Records for the task below:

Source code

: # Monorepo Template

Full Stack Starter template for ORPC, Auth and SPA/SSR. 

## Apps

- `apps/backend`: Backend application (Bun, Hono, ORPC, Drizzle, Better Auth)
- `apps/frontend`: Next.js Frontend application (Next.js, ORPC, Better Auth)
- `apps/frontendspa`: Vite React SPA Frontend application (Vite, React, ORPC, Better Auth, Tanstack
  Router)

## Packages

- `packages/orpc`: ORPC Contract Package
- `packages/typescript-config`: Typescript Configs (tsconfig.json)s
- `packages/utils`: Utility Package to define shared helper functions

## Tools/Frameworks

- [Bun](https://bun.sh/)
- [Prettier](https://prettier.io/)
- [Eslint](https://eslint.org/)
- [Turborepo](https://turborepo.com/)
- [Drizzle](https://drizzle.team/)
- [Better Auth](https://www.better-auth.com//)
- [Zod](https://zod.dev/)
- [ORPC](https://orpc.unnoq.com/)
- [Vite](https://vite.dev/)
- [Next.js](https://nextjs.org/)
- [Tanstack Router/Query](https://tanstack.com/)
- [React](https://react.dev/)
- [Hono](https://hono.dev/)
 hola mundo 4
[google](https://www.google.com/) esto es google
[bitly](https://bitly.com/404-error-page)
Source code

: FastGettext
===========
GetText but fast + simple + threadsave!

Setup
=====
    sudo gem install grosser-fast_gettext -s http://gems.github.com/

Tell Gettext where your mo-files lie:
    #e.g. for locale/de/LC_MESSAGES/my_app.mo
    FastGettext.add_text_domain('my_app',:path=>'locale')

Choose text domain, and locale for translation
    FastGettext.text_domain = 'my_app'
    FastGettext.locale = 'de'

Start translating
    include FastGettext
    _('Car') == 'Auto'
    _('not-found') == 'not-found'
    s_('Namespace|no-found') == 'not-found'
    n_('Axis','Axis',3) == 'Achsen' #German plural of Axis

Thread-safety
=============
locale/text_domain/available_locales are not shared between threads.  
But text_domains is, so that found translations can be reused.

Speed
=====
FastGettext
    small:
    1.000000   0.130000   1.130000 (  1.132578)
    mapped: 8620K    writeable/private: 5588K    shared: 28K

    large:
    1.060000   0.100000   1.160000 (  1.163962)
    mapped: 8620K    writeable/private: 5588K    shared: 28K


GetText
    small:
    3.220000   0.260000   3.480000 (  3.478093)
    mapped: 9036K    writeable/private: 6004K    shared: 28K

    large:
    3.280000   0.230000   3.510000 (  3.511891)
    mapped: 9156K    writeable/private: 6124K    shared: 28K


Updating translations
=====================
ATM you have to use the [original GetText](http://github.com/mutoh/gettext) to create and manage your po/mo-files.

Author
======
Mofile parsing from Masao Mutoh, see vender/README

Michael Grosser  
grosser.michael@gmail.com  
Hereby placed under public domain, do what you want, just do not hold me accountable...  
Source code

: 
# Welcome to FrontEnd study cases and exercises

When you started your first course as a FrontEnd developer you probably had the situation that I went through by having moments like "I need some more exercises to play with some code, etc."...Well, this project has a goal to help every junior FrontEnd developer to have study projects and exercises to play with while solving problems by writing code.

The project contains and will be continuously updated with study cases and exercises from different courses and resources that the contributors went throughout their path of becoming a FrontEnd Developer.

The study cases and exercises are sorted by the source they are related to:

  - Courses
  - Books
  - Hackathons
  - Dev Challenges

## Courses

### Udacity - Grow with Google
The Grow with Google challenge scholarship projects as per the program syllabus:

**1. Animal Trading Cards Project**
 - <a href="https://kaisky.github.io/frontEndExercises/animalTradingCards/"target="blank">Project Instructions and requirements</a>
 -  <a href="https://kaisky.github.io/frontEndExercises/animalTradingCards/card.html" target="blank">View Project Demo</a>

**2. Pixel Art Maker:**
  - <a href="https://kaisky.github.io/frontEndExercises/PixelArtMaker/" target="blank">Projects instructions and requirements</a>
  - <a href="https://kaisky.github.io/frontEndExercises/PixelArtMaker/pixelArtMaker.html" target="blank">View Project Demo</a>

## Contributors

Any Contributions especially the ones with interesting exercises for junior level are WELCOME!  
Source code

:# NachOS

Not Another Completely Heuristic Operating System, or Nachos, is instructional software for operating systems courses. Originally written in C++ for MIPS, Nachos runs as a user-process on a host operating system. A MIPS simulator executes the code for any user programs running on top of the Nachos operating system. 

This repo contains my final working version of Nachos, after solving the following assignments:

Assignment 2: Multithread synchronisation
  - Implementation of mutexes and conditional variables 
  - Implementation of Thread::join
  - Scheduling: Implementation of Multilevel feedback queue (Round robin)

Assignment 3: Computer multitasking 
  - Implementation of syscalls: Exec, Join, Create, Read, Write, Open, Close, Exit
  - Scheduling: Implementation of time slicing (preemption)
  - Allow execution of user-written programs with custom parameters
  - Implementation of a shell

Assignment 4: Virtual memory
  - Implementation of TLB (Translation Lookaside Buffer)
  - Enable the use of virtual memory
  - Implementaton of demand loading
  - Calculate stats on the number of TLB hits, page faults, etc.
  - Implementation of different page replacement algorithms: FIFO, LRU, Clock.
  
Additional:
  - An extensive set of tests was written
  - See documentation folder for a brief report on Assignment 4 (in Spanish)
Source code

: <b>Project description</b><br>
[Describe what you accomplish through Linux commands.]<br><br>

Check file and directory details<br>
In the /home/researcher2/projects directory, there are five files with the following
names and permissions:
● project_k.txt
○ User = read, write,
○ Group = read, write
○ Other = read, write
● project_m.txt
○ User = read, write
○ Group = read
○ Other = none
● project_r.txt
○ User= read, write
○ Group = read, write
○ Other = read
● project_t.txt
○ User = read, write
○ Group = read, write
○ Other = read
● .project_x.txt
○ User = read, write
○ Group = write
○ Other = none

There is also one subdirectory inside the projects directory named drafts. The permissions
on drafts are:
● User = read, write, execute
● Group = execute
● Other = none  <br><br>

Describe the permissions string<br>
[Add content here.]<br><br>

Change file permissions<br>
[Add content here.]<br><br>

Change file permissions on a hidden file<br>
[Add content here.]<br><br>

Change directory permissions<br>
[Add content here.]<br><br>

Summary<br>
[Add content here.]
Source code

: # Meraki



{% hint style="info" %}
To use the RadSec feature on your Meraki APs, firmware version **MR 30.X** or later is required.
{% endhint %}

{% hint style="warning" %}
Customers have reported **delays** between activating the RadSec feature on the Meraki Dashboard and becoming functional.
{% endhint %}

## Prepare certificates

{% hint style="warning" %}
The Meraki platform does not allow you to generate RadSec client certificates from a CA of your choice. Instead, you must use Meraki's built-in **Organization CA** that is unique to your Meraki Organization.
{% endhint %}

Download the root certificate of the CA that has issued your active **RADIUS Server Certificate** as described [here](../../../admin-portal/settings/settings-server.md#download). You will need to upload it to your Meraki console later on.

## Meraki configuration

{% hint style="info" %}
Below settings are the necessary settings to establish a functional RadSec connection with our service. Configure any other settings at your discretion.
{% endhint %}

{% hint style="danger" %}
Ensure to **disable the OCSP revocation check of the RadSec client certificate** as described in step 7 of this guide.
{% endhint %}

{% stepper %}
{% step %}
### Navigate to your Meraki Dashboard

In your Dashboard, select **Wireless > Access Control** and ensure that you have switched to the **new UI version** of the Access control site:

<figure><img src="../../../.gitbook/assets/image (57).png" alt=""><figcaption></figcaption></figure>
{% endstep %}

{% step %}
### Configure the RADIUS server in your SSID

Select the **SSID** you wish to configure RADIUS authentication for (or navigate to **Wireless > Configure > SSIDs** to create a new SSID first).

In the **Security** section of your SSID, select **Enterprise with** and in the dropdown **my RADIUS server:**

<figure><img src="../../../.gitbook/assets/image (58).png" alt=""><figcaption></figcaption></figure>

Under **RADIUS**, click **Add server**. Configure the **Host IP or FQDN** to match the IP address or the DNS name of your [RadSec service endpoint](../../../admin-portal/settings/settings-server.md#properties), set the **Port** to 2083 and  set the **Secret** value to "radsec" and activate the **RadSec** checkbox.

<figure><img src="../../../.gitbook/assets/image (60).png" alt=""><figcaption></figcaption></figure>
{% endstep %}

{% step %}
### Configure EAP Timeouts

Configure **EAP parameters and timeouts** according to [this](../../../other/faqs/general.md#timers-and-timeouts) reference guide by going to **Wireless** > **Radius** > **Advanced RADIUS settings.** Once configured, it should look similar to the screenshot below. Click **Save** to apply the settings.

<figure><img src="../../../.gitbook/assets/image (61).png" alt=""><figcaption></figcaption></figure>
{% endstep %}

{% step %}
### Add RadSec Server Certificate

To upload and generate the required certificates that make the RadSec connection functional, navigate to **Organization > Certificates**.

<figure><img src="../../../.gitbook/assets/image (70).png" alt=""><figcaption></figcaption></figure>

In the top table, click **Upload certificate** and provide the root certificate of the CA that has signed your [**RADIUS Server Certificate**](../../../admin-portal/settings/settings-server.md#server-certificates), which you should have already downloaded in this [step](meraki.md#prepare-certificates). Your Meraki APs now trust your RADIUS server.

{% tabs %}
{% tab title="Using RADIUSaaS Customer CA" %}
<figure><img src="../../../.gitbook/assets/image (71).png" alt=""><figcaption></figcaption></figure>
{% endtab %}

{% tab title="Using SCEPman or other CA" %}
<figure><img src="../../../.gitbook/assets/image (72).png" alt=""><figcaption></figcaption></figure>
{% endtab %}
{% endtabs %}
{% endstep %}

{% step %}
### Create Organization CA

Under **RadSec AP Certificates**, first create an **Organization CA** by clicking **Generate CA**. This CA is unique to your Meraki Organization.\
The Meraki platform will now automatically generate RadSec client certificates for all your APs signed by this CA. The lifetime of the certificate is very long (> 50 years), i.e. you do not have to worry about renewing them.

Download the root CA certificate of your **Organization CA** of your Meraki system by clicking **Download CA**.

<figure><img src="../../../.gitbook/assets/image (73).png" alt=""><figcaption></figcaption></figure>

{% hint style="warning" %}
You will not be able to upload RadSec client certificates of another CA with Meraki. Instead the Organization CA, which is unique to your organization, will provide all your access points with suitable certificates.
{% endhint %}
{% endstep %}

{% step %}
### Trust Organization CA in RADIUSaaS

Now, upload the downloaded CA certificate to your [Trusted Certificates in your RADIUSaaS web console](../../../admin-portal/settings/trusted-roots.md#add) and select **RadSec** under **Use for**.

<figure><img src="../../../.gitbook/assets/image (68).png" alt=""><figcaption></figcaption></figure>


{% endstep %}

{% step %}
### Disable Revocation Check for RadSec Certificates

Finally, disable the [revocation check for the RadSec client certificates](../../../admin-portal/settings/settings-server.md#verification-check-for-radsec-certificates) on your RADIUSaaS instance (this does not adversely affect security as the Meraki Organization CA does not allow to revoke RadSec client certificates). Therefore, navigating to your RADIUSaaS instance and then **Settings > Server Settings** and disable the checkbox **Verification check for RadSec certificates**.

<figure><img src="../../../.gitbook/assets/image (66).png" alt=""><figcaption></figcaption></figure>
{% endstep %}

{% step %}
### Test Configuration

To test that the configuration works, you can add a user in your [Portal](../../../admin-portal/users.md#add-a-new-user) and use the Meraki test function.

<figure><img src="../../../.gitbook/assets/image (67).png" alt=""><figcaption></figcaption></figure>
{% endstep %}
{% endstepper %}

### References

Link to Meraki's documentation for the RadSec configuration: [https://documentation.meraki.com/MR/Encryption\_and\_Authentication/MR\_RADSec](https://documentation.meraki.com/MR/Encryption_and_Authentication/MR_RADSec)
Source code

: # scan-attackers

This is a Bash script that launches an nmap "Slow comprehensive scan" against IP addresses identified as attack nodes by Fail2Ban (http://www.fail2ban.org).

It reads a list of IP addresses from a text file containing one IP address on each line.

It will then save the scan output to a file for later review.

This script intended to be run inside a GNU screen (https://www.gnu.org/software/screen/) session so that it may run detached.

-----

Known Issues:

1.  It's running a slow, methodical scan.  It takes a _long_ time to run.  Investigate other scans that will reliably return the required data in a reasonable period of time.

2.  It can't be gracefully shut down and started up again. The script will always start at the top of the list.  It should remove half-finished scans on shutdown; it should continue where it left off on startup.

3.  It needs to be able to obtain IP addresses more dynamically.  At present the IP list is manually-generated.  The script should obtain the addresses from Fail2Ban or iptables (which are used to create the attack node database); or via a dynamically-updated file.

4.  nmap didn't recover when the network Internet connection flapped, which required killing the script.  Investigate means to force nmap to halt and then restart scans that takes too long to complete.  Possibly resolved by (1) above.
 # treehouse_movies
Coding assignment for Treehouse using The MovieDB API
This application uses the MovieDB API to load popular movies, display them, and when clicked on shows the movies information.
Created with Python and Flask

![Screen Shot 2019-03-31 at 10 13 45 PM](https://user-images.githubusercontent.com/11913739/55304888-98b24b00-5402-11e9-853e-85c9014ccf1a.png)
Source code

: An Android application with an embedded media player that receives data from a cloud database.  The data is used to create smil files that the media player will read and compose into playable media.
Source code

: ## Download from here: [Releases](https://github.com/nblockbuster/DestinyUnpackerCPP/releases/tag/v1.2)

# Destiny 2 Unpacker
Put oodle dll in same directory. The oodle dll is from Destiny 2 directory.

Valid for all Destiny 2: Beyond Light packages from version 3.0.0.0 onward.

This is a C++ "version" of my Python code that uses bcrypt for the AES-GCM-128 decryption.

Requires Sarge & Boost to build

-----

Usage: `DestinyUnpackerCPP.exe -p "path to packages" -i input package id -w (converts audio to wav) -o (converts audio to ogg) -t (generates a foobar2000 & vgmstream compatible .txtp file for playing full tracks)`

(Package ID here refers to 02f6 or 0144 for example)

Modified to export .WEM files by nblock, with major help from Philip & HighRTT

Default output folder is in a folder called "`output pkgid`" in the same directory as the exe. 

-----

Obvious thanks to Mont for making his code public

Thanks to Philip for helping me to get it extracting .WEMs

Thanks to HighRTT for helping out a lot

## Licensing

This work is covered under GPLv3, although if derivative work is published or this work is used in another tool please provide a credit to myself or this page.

End of Records for the task.

_What the task requires:_ Restate exactly the records above from their first line through the line that holds "Typescript Configs (tsconfig.json)s", please, including both and leaving out all others.

_Response:_
Source code

: # Monorepo Template

Full Stack Starter template for ORPC, Auth and SPA/SSR. 

## Apps

- `apps/backend`: Backend application (Bun, Hono, ORPC, Drizzle, Better Auth)
- `apps/frontend`: Next.js Frontend application (Next.js, ORPC, Better Auth)
- `apps/frontendspa`: Vite React SPA Frontend application (Vite, React, ORPC, Better Auth, Tanstack
  Router)

## Packages

- `packages/orpc`: ORPC Contract Package
- `packages/typescript-config`: Typescript Configs (tsconfig.json)s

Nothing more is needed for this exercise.